**ACTIVITY**
Determine how many lines of the data below contain "admin", then give only that number.

Stored dataset items:
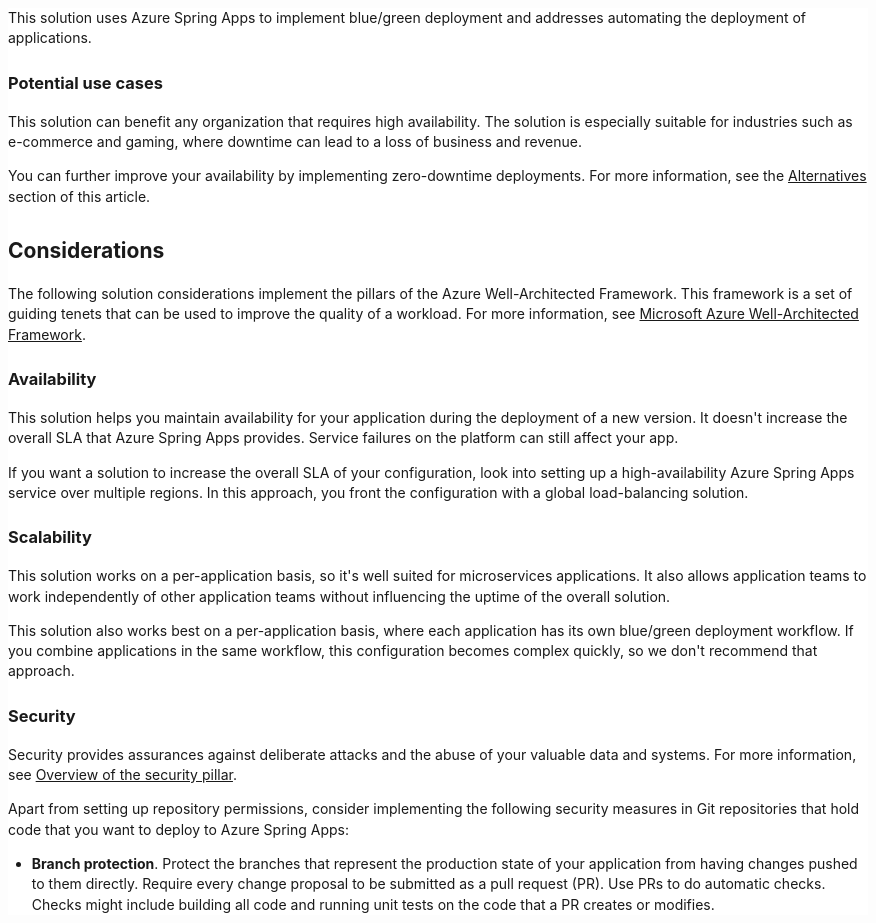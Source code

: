 This solution uses Azure Spring Apps to implement blue/green deployment and addresses automating the deployment of applications.

### Potential use cases

This solution can benefit any organization that requires high availability. The solution is especially suitable for industries such as e-commerce and gaming, where downtime can lead to a loss of business and revenue.

You can further improve your availability by implementing zero-downtime deployments. For more information, see the [Alternatives](#alternatives) section of this article.



## Considerations

The following solution considerations implement the pillars of the Azure Well-Architected Framework. This framework is a set of guiding tenets that can be used to improve the quality of a workload. For more information, see [Microsoft Azure Well-Architected Framework](/azure/architecture/framework).

### Availability

This solution helps you maintain availability for your application during the deployment of a new version. It doesn't increase the overall SLA that Azure Spring Apps provides. Service failures on the platform can still affect your app.

If you want a solution to increase the overall SLA of your configuration, look into setting up a high-availability Azure Spring Apps service over multiple regions. In this approach, you front the configuration with a global load-balancing solution.

### Scalability

This solution works on a per-application basis, so it's well suited for microservices applications. It also allows application teams to work independently of other application teams without influencing the uptime of the overall solution.

This solution also works best on a per-application basis, where each application has its own blue/green deployment workflow. If you combine applications in the same workflow, this configuration becomes complex quickly, so we don't recommend that approach.

### Security

Security provides assurances against deliberate attacks and the abuse of your valuable data and systems. For more information, see [Overview of the security pillar](/azure/architecture/framework/security/overview).

Apart from setting up repository permissions, consider implementing the following security measures in Git repositories that hold code that you want to deploy to Azure Spring Apps:

- **Branch protection**. Protect the branches that represent the production state of your application from having changes pushed to them directly. Require every change proposal to be submitted as a pull request (PR). Use PRs to do automatic checks. Checks might include building all code and running unit tests on the code that a PR creates or modifies.
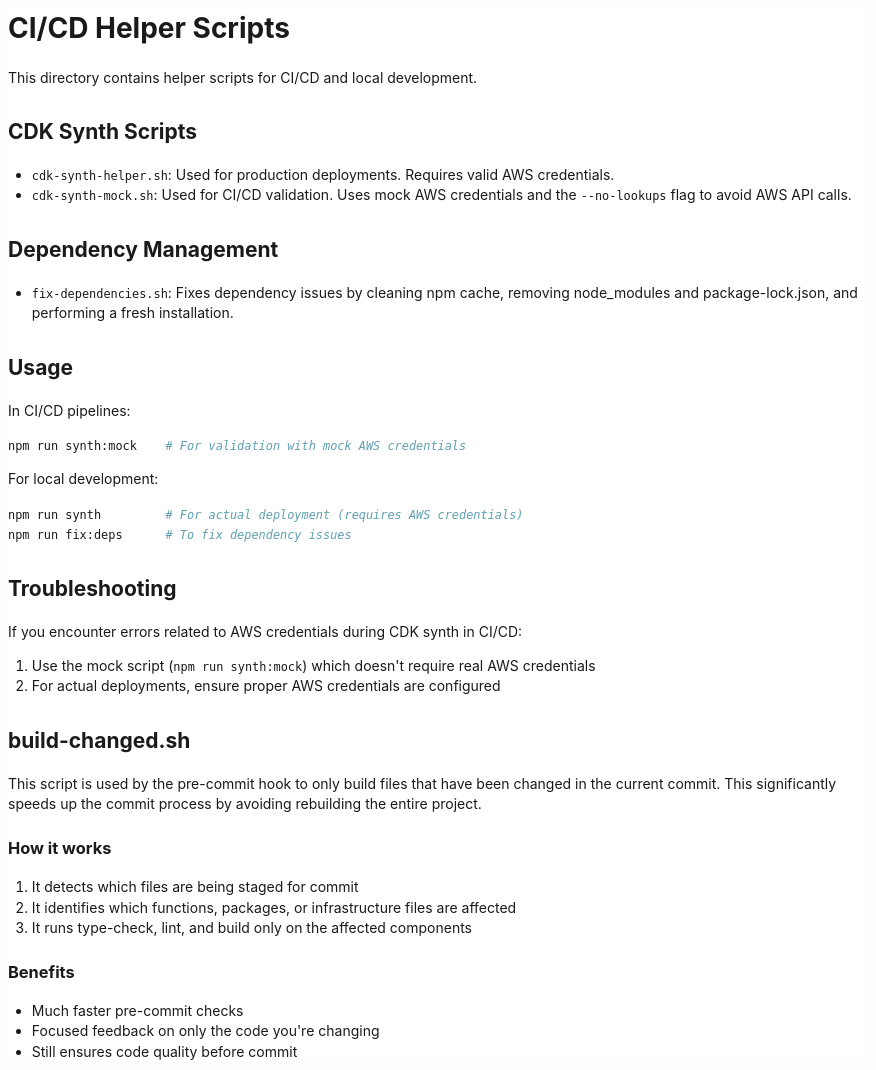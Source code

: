 # CI/CD Helper Scripts

This directory contains helper scripts for CI/CD and local development.

## CDK Synth Scripts

- `cdk-synth-helper.sh`: Used for production deployments. Requires valid AWS credentials.
- `cdk-synth-mock.sh`: Used for CI/CD validation. Uses mock AWS credentials and the `--no-lookups` flag to avoid AWS API calls.

## Dependency Management

- `fix-dependencies.sh`: Fixes dependency issues by cleaning npm cache, removing node_modules and package-lock.json, and performing a fresh installation.

## Usage

In CI/CD pipelines:

```bash
npm run synth:mock    # For validation with mock AWS credentials
```

For local development:

```bash
npm run synth         # For actual deployment (requires AWS credentials)
npm run fix:deps      # To fix dependency issues
```

## Troubleshooting

If you encounter errors related to AWS credentials during CDK synth in CI/CD:

1. Use the mock script (`npm run synth:mock`) which doesn't require real AWS credentials
2. For actual deployments, ensure proper AWS credentials are configured

## build-changed.sh

This script is used by the pre-commit hook to only build files that have been changed in the current commit. This significantly speeds up the commit process by avoiding rebuilding the entire project.

### How it works

1. It detects which files are being staged for commit
2. It identifies which functions, packages, or infrastructure files are affected
3. It runs type-check, lint, and build only on the affected components

### Benefits

- Much faster pre-commit checks
- Focused feedback on only the code you're changing
- Still ensures code quality before commit
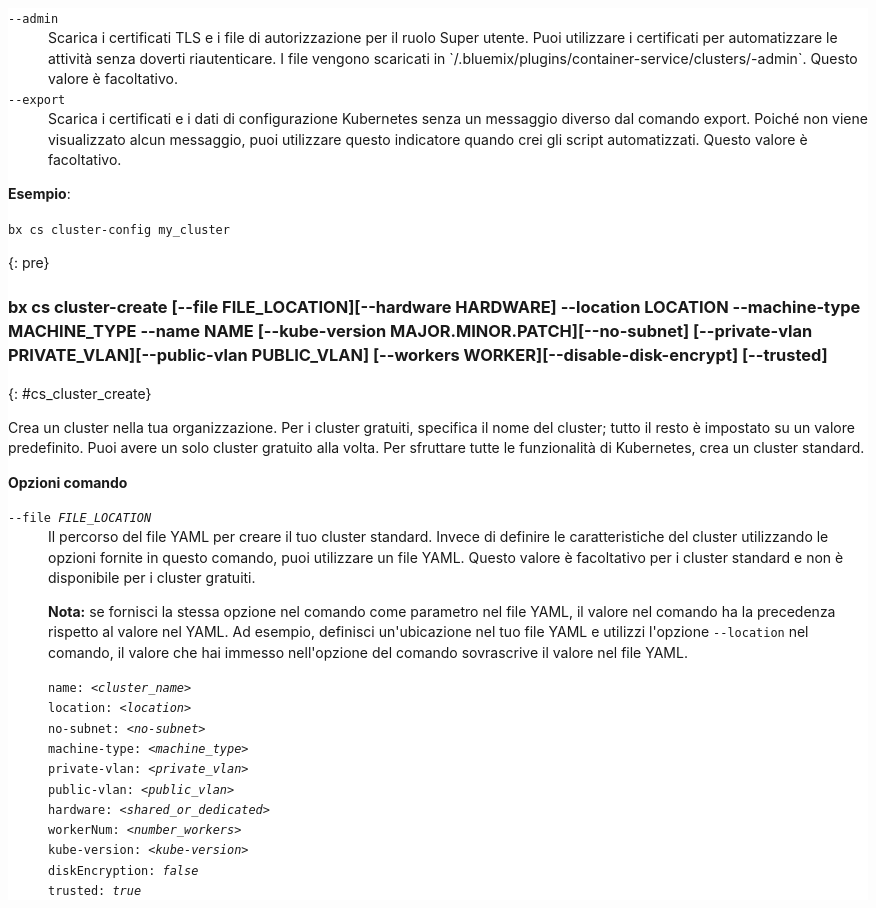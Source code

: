    <dt><code>--admin</code></dt>
   <dd>Scarica i certificati TLS e i file di autorizzazione per il ruolo Super utente. Puoi utilizzare i certificati per automatizzare le attività senza doverti riautenticare. I file vengono scaricati in `<user_home_directory>/.bluemix/plugins/container-service/clusters/<cluster_name>-admin`. Questo valore è facoltativo.</dd>

   <dt><code>--export</code></dt>
   <dd>Scarica i certificati e i dati di configurazione Kubernetes senza un messaggio diverso dal comando export. Poiché non viene visualizzato alcun messaggio, puoi utilizzare questo indicatore quando crei gli script automatizzati. Questo valore è facoltativo.</dd>
   </dl>

**Esempio**:

```
bx cs cluster-config my_cluster
```
{: pre}


### bx cs cluster-create [--file FILE_LOCATION][--hardware HARDWARE] --location LOCATION --machine-type MACHINE_TYPE --name NAME [--kube-version MAJOR.MINOR.PATCH][--no-subnet] [--private-vlan PRIVATE_VLAN][--public-vlan PUBLIC_VLAN] [--workers WORKER][--disable-disk-encrypt] [--trusted]
{: #cs_cluster_create}

Crea un cluster nella tua organizzazione. Per i cluster gratuiti, specifica il nome del cluster; tutto il resto è impostato su un valore predefinito. Puoi avere un solo cluster gratuito alla volta. Per sfruttare tutte le funzionalità di Kubernetes, crea un cluster standard.

<strong>Opzioni comando</strong>

<dl>
<dt><code>--file <em>FILE_LOCATION</em></code></dt>

<dd>Il percorso del file YAML per creare il tuo cluster standard. Invece di definire le caratteristiche del cluster utilizzando le opzioni fornite in questo comando, puoi utilizzare un file YAML.  Questo valore è facoltativo per i cluster standard e non è disponibile per i cluster gratuiti.

<p><strong>Nota:</strong> se fornisci la stessa opzione nel comando come parametro nel file YAML, il valore nel comando ha la precedenza rispetto al valore nel YAML. Ad esempio, definisci un'ubicazione nel tuo file YAML e utilizzi l'opzione <code>--location</code> nel comando, il valore che hai immesso nell'opzione del comando sovrascrive il valore nel file YAML.

<pre class="codeblock">
<code>name: <em>&lt;cluster_name&gt;</em>
location: <em>&lt;location&gt;</em>
no-subnet: <em>&lt;no-subnet&gt;</em>
machine-type: <em>&lt;machine_type&gt;</em>
private-vlan: <em>&lt;private_vlan&gt;</em>
public-vlan: <em>&lt;public_vlan&gt;</em>
hardware: <em>&lt;shared_or_dedicated&gt;</em>
workerNum: <em>&lt;number_workers&gt;</em>
kube-version: <em>&lt;kube-version&gt;</em>
diskEncryption: <em>false</em>
trusted: <em>true</em>
</code></pre>
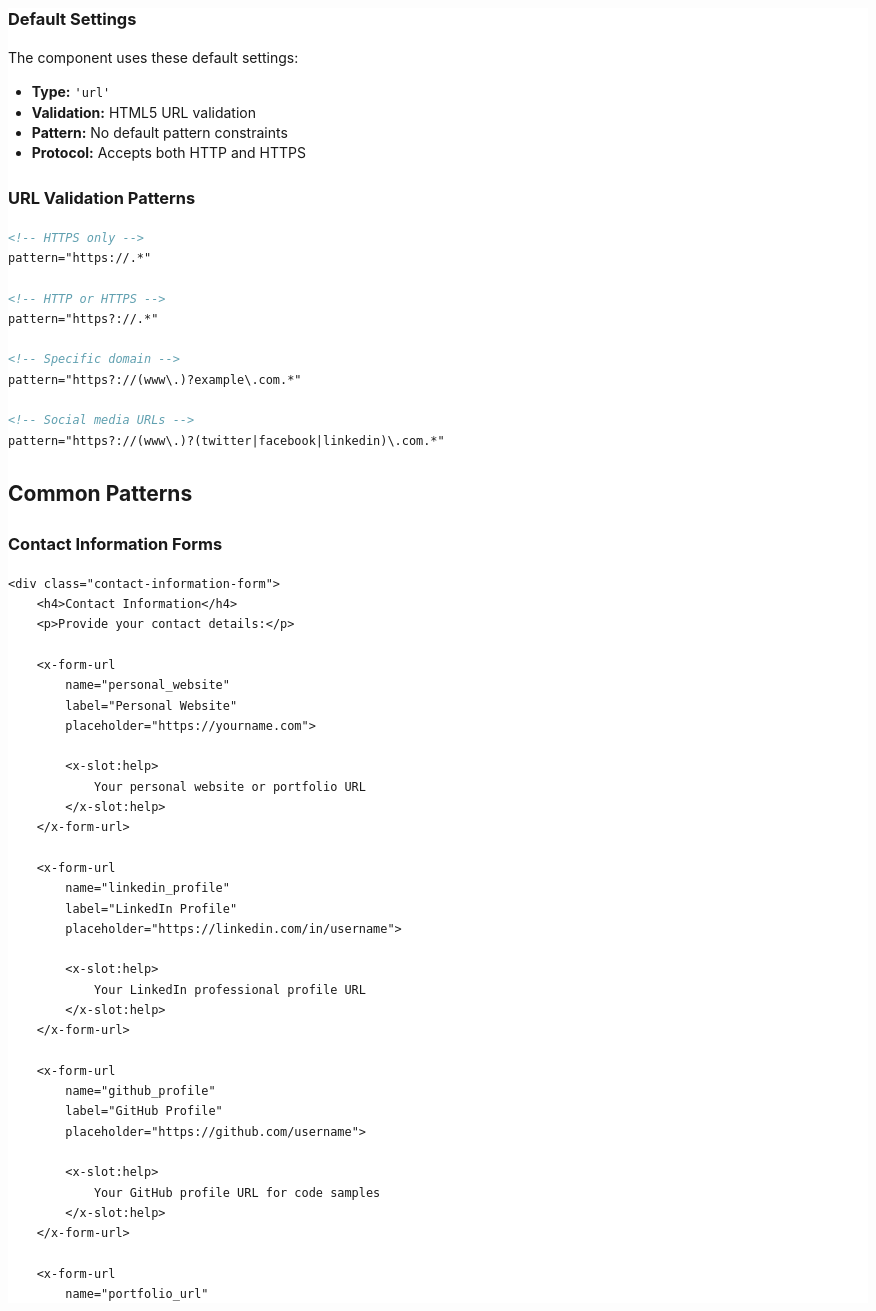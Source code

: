 ### Default Settings
The component uses these default settings:
- **Type:** `'url'`
- **Validation:** HTML5 URL validation
- **Pattern:** No default pattern constraints
- **Protocol:** Accepts both HTTP and HTTPS

### URL Validation Patterns
```html
<!-- HTTPS only -->
pattern="https://.*"

<!-- HTTP or HTTPS -->
pattern="https?://.*"

<!-- Specific domain -->
pattern="https?://(www\.)?example\.com.*"

<!-- Social media URLs -->
pattern="https?://(www\.)?(twitter|facebook|linkedin)\.com.*"
```

## Common Patterns

### Contact Information Forms
```blade
<div class="contact-information-form">
    <h4>Contact Information</h4>
    <p>Provide your contact details:</p>
    
    <x-form-url 
        name="personal_website" 
        label="Personal Website"
        placeholder="https://yourname.com">
        
        <x-slot:help>
            Your personal website or portfolio URL
        </x-slot:help>
    </x-form-url>
    
    <x-form-url 
        name="linkedin_profile" 
        label="LinkedIn Profile"
        placeholder="https://linkedin.com/in/username">
        
        <x-slot:help>
            Your LinkedIn professional profile URL
        </x-slot:help>
    </x-form-url>
    
    <x-form-url 
        name="github_profile" 
        label="GitHub Profile"
        placeholder="https://github.com/username">
        
        <x-slot:help>
            Your GitHub profile URL for code samples
        </x-slot:help>
    </x-form-url>
    
    <x-form-url 
        name="portfolio_url" 
```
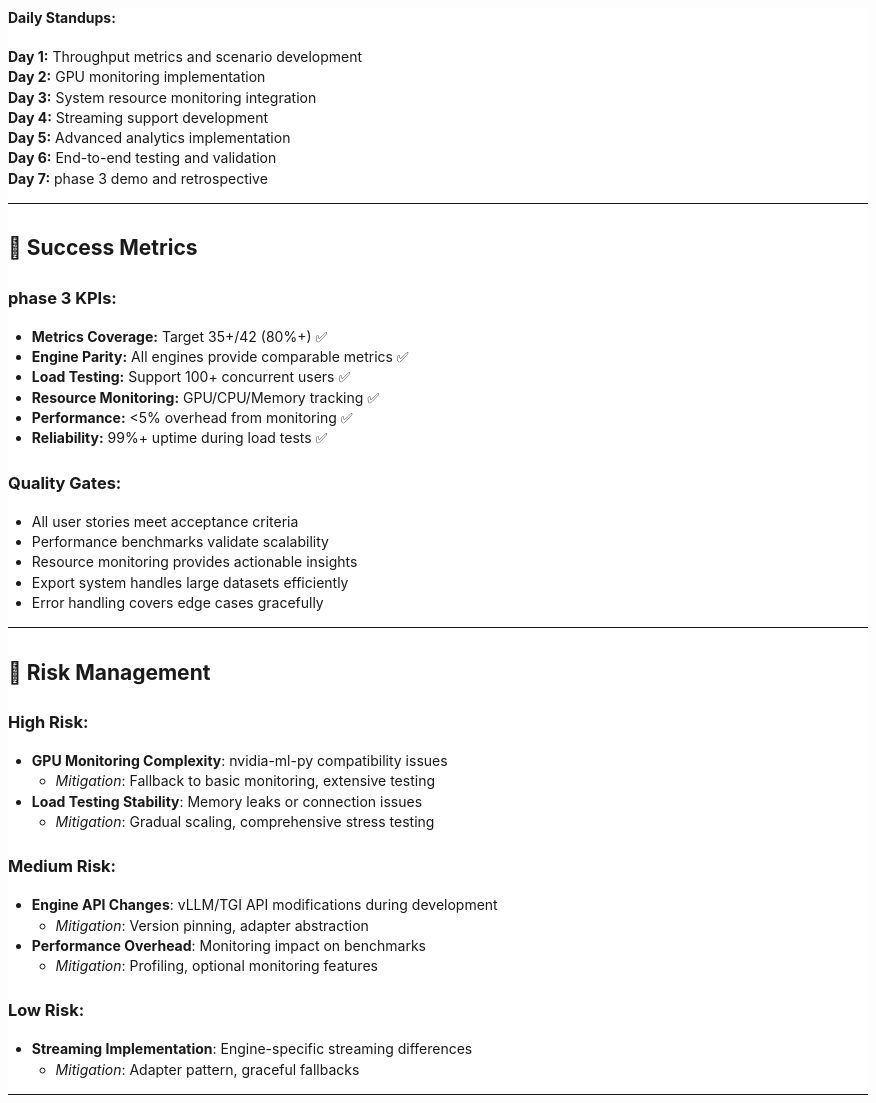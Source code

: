 #### Daily Standups:
**Day 1:** Throughput metrics and scenario development  
**Day 2:** GPU monitoring implementation  
**Day 3:** System resource monitoring integration  
**Day 4:** Streaming support development  
**Day 5:** Advanced analytics implementation  
**Day 6:** End-to-end testing and validation  
**Day 7:** phase 3 demo and retrospective  

---

## 🎯 Success Metrics

### phase 3 KPIs:
- **Metrics Coverage:** Target 35+/42 (80%+) ✅
- **Engine Parity:** All engines provide comparable metrics ✅
- **Load Testing:** Support 100+ concurrent users ✅
- **Resource Monitoring:** GPU/CPU/Memory tracking ✅
- **Performance:** <5% overhead from monitoring ✅
- **Reliability:** 99%+ uptime during load tests ✅

### Quality Gates:
- All user stories meet acceptance criteria
- Performance benchmarks validate scalability
- Resource monitoring provides actionable insights
- Export system handles large datasets efficiently
- Error handling covers edge cases gracefully

---

## 🚨 Risk Management

### High Risk:
- **GPU Monitoring Complexity**: nvidia-ml-py compatibility issues
  - *Mitigation*: Fallback to basic monitoring, extensive testing
- **Load Testing Stability**: Memory leaks or connection issues
  - *Mitigation*: Gradual scaling, comprehensive stress testing

### Medium Risk:
- **Engine API Changes**: vLLM/TGI API modifications during development
  - *Mitigation*: Version pinning, adapter abstraction
- **Performance Overhead**: Monitoring impact on benchmarks
  - *Mitigation*: Profiling, optional monitoring features

### Low Risk:
- **Streaming Implementation**: Engine-specific streaming differences
  - *Mitigation*: Adapter pattern, graceful fallbacks

---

**ANSWER SPACE**
2